America just made the commitment to work on eliminating exclusionist policies in its society some 60 years ago. And, yes, some progress has been made. For example, we have had one president, out of 45, that was not a white male. Anybody who thinks that a society which practiced blatant discrimination based on race and gender for 500 years, ... has completely turned that corner in 60 years is fooling themselves ... or has no sense of the lessons of history.
White men still occupy the vast majority of the seats of power and influence in the country.
If everyone in the country started out on an equal basis, as our nation's ideals declare should be the case, ... then white men would have some justification to reason that, somehow, they are entitled to their obvious advantage in this society. But, of course, everybody knows that for 500 years, the society itself carved out that entitlement for them, regardless of their worthiness to occupy that advantage.

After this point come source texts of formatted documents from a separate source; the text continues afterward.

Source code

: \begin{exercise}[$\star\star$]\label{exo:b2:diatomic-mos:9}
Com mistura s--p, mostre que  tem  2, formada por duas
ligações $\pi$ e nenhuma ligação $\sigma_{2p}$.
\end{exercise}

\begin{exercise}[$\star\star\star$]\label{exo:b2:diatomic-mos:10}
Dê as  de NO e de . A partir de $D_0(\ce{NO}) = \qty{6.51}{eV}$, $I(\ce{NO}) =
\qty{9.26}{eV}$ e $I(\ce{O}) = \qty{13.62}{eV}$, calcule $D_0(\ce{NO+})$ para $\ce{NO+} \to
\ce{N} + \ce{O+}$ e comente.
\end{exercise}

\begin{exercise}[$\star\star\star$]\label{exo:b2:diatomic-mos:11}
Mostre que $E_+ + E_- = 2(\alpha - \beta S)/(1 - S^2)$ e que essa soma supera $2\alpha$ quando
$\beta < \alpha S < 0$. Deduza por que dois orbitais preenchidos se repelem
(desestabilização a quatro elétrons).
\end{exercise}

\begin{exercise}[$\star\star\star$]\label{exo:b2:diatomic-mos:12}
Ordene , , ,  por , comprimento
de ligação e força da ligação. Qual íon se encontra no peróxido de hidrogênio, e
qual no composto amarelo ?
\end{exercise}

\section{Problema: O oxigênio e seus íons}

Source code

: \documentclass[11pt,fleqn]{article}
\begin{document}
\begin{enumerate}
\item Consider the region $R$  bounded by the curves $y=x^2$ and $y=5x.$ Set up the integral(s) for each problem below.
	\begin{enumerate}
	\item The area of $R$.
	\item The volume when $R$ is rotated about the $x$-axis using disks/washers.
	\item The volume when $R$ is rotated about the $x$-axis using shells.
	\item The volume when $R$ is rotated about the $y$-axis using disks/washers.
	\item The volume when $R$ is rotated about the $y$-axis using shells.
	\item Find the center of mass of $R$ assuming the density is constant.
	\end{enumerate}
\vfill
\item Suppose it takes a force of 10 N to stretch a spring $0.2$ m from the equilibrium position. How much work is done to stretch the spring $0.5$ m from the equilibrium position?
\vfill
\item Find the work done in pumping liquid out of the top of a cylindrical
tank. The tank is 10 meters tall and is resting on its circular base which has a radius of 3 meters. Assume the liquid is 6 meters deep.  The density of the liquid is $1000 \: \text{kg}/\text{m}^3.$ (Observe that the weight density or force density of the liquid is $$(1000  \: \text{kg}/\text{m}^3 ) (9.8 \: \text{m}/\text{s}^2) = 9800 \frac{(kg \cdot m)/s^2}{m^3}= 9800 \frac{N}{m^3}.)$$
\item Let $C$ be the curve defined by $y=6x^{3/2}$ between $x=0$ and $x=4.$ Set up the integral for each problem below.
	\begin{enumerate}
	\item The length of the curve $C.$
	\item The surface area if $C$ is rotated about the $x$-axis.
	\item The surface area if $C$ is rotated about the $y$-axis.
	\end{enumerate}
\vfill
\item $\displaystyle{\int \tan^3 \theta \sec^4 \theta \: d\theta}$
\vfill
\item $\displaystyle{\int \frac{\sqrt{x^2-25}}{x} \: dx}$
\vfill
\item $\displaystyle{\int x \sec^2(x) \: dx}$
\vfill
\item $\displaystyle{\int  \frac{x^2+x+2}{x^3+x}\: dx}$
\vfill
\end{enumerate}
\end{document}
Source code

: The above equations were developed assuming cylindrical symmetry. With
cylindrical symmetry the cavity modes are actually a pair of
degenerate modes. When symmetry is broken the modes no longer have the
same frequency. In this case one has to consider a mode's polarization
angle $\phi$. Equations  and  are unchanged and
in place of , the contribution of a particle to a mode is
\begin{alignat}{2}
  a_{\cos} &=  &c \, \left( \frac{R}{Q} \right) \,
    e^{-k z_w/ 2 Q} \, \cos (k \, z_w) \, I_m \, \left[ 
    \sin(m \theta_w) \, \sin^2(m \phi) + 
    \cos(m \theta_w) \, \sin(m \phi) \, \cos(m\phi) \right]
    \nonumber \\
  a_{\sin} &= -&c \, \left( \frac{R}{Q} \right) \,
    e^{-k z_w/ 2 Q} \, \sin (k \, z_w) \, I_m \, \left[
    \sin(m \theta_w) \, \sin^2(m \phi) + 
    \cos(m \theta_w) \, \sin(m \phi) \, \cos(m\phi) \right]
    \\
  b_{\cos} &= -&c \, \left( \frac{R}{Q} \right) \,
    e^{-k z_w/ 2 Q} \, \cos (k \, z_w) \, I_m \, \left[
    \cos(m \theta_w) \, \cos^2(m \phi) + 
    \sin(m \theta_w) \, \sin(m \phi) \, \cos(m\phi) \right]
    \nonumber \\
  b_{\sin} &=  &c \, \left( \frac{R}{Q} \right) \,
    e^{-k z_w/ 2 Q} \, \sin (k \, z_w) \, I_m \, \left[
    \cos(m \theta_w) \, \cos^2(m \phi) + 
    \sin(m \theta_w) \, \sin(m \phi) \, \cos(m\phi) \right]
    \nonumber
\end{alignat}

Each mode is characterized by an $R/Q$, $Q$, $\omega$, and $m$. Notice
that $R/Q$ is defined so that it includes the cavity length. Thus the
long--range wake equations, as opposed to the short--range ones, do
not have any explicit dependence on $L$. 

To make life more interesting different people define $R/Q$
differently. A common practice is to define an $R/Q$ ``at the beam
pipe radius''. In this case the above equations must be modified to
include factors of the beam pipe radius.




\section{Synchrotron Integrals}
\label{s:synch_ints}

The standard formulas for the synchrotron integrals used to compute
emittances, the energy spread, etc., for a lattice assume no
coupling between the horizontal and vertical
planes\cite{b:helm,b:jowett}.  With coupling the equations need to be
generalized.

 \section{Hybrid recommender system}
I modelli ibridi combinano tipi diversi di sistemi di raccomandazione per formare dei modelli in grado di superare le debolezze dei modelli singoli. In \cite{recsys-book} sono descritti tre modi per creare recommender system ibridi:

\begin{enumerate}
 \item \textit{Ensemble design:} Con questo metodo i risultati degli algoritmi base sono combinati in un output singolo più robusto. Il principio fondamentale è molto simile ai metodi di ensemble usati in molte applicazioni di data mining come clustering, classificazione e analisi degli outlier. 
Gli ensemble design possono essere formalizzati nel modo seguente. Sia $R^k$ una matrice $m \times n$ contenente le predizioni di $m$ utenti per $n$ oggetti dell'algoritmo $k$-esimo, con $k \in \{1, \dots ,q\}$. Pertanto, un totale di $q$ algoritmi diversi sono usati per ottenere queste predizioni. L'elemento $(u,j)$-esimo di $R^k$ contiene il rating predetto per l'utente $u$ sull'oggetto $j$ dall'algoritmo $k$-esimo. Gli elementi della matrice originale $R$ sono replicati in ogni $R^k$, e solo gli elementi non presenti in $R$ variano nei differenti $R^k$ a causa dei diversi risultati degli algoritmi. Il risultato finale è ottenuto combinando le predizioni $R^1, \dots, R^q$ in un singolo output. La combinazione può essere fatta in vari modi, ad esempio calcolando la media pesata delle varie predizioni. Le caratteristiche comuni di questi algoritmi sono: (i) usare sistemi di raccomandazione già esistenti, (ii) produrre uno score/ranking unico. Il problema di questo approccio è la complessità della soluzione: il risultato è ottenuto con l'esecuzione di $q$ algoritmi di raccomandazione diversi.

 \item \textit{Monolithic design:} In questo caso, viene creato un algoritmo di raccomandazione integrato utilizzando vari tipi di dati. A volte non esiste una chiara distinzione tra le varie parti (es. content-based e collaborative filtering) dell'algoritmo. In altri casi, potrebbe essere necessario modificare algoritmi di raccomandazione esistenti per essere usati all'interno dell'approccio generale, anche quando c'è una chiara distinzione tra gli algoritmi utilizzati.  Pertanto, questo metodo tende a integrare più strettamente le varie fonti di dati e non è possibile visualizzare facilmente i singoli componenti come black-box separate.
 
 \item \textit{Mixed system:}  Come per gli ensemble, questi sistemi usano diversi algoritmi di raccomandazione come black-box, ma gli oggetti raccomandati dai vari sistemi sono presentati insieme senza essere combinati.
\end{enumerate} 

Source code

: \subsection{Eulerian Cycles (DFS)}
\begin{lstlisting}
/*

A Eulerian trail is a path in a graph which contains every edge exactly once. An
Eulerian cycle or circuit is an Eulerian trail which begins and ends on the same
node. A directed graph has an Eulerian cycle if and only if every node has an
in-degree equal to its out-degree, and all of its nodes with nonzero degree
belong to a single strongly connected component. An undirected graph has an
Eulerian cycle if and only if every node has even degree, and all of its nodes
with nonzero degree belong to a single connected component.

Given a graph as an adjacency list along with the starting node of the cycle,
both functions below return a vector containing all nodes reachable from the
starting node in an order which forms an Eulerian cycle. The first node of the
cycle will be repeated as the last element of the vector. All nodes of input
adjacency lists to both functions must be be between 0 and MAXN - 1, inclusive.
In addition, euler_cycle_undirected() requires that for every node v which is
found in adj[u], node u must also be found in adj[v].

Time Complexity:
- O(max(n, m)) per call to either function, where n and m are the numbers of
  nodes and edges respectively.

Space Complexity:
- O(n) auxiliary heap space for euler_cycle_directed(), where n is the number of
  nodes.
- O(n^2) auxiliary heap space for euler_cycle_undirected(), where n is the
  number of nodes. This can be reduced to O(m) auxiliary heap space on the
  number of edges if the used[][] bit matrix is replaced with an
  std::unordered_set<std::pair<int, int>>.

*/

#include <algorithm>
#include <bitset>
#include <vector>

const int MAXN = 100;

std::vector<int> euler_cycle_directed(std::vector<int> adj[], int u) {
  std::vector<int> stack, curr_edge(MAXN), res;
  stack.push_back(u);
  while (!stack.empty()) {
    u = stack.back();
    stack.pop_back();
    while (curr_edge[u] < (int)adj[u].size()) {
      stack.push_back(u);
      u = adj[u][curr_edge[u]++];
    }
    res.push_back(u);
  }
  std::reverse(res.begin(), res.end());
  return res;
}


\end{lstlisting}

One of the saddest things to see is advantaged persons ... whining that they are afraid of losing their advantage ... and compete in society on an equal basis with their fellow citizens ...
What is necessary now is both the perception and reality of fair procedure, not equal outcome (as is called "equity" in current parlance).
Yes, there are people calling for "equal outcome," but if you look carefully, that call originates and is perpetuated by white women.
Here is a phenomenon I see in the Air Force. Back in the late 60s and early 70s, blacks in the Air Force were angry and rioting because of the perception and reality that promotions and assignments were structurally racist (that is, the structure permitted personal racism to operate and flourish). The Air Force--in the ham-fisted way the military can do things--changed the structure to permit personal racism to operate. The new system immediately dismissed the perception of unfair procedure and very quickly changed the reality. At no point did the Air Force ever achieve equal outcome (aka these days, "equity"). But blacks were happy with fair procedure.
Women began entering "non-traditional" fields in the latter 70s in large numbers. My own field, intelligence," had been a non-traditional field for women, not because women couldn't do it, but simply by its proximity to the combat operators. We worked on the flightline, and horrors, we can't have a woman on the flightlline. But by 1979, I had noted that my intelligence wing had ramped up from 5% shiny new woman 2nd lieutenants to 25% woman 2nd lieutenants. I wondered then what the percentage of women colonels there would be by 1999.
Something changed in the culture by then, though. Or it was something different for women than it had been for blacks. This is how it was manifested: All of a sudden there was a push for all-women crews in those non-traditional fields. There had never been a big deal made about "the first all-black B52 crew" or "the first all-black missile crew" or "the first all-black maintenance crew." There had never been a push or a celebration of the replacement of white men with black men.
This "replacement theory" is a different thing seen in the current wave of the feminist movement that was not part of the black civil rights movement and not even part of any black separatist movement. But it's apparent in the Air Force (which is the only military service in which such a thing wouldn't be laughable) and it's apparent in the civilian community, particularly in academia and media. This is not about fair procedure at all, but about replacement.
Look carefully at who is actually stirring the pot.